A duet is, quite simply, a song sung between two people. They are often, but not always, romantic in nature (all of the ones on this list are…) and often they take place in the climax of Act II. Some of classic Broadway duets include, “People Will Say We’re In Love” from Oklahoma, “Friendship” from assorted Cole Porter projects but mostly Anything Goes, “For Good” from Wicked, “What You Own,” from Rent, and the ultimate Act II duet “Suddenly Seymour” from Little Shop of Horrors.

5. “I See The Light” from Rapunzel

I see the light

I remember the first time I heard this song, when Mandy Moore and Zachary Levi sang it at the Oscars.

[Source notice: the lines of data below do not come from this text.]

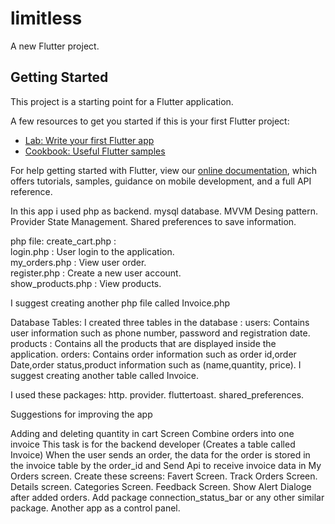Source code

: # limitless

A new Flutter project.

## Getting Started

This project is a starting point for a Flutter application.

A few resources to get you started if this is your first Flutter project:

- [Lab: Write your first Flutter app](https://flutter.dev/docs/get-started/codelab)
- [Cookbook: Useful Flutter samples](https://flutter.dev/docs/cookbook)

For help getting started with Flutter, view our
[online documentation](https://flutter.dev/docs), which offers tutorials,
samples, guidance on mobile development, and a full API reference.

In this app i used
 php as backend.
 mysql database.
 MVVM Desing pattern.
 Provider State Management.
 Shared preferences to save information. 

 php file:
 create_cart.php :                                                                     
 login.php : User login to the application.                                                              
 my_orders.php : View user order.                                                               
 register.php :  Create a new user account.                                                           
 show_products.php : View products.
 
 I suggest creating another php file called Invoice.php
 
 Database Tables:
 I created three tables in the database :
 users: Contains user information such as phone number, password and registration date.
 products : Contains all the products that are displayed inside the application.
 orders: Contains order information such as order id,order Date,order status,product information such as (name,quantity, price).
 I suggest creating another table called Invoice.

 I used these packages:
 http.
 provider.
 fluttertoast.
 shared_preferences.


Suggestions for improving the app

 Adding and deleting quantity in cart Screen
 Combine orders into one invoice 
 This task is for the backend developer (Creates a table called Invoice)
 When the user sends an order, the data for the order is stored in the invoice table by the order_id
 and Send Api to receive invoice data in My Orders screen.
 Create these screens:
 Favert Screen.
 Track Orders Screen.
 Details screen.
 Categories Screen.
 Feedback Screen.
 Show Alert Dialoge after added orders.
 Add package connection_status_bar or any other similar package.
 Another app as a control panel.
 

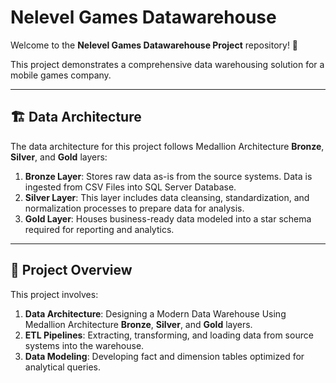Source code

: # Nelevel Games Datawarehouse

Welcome to the **Nelevel Games Datawarehouse Project** repository! 🚀 

This project demonstrates a comprehensive data warehousing solution for a mobile games company. 

---
## 🏗️ Data Architecture

The data architecture for this project follows Medallion Architecture **Bronze**, **Silver**, and **Gold** layers:
1. **Bronze Layer**: Stores raw data as-is from the source systems. Data is ingested from CSV Files into SQL Server Database.
2. **Silver Layer**: This layer includes data cleansing, standardization, and normalization processes to prepare data for analysis.
3. **Gold Layer**: Houses business-ready data modeled into a star schema required for reporting and analytics.

---
## 📖 Project Overview

This project involves:

1. **Data Architecture**: Designing a Modern Data Warehouse Using Medallion Architecture **Bronze**, **Silver**, and **Gold** layers.
2. **ETL Pipelines**: Extracting, transforming, and loading data from source systems into the warehouse.
3. **Data Modeling**: Developing fact and dimension tables optimized for analytical queries.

I was already deep into crush land with Zach, because I’d been watching Chuck and learning that he could sing, whoo baby. Anyway, the song, it’s beautiful and illuminates (ha!) the relationship between Rapunzel and Flynn so perfectly, as well as walking through their journey. This is the fulfillment of what they both want more than anything before. And those lanterns.

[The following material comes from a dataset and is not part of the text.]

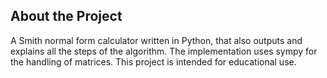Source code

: ## About the Project
A Smith normal form calculator written in Python, that also outputs and explains all the steps of the algorithm. The implementation uses sympy for the handling of matrices. This project is intended for educational use.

4. “Once Upon A Dream” from Sleeping Beauty

Once Upon a Dream

There are few things in the world I love the way I love the moment where Aurora and Phillip waltz through the woods together. It’s so lovely, and this perfect little song about feeling like you know some one and being connected by fate and love. Ugh, it’s so beautiful.

3. “Something There” from Beauty And The Beast

Something There

I have deep affection for the music from Beauty And The Beast and “Something There” is certainly up there in the “songs that sometimes get forgotten.” A big function of the duet is often to move us emotionally from one place to another with characters. This does that, almost as clearly as anything.

2. “If I Didn’t Have You” from Monsters Inc.

Monsters Inc

I’ve spent a lot of time talking about how much I love Billy Crystal, and I also love John Goodman, and I love the sort of old school-ness of both of them, which is captured in this delightful bff duet between Mike and Sulley from Monsters Inc.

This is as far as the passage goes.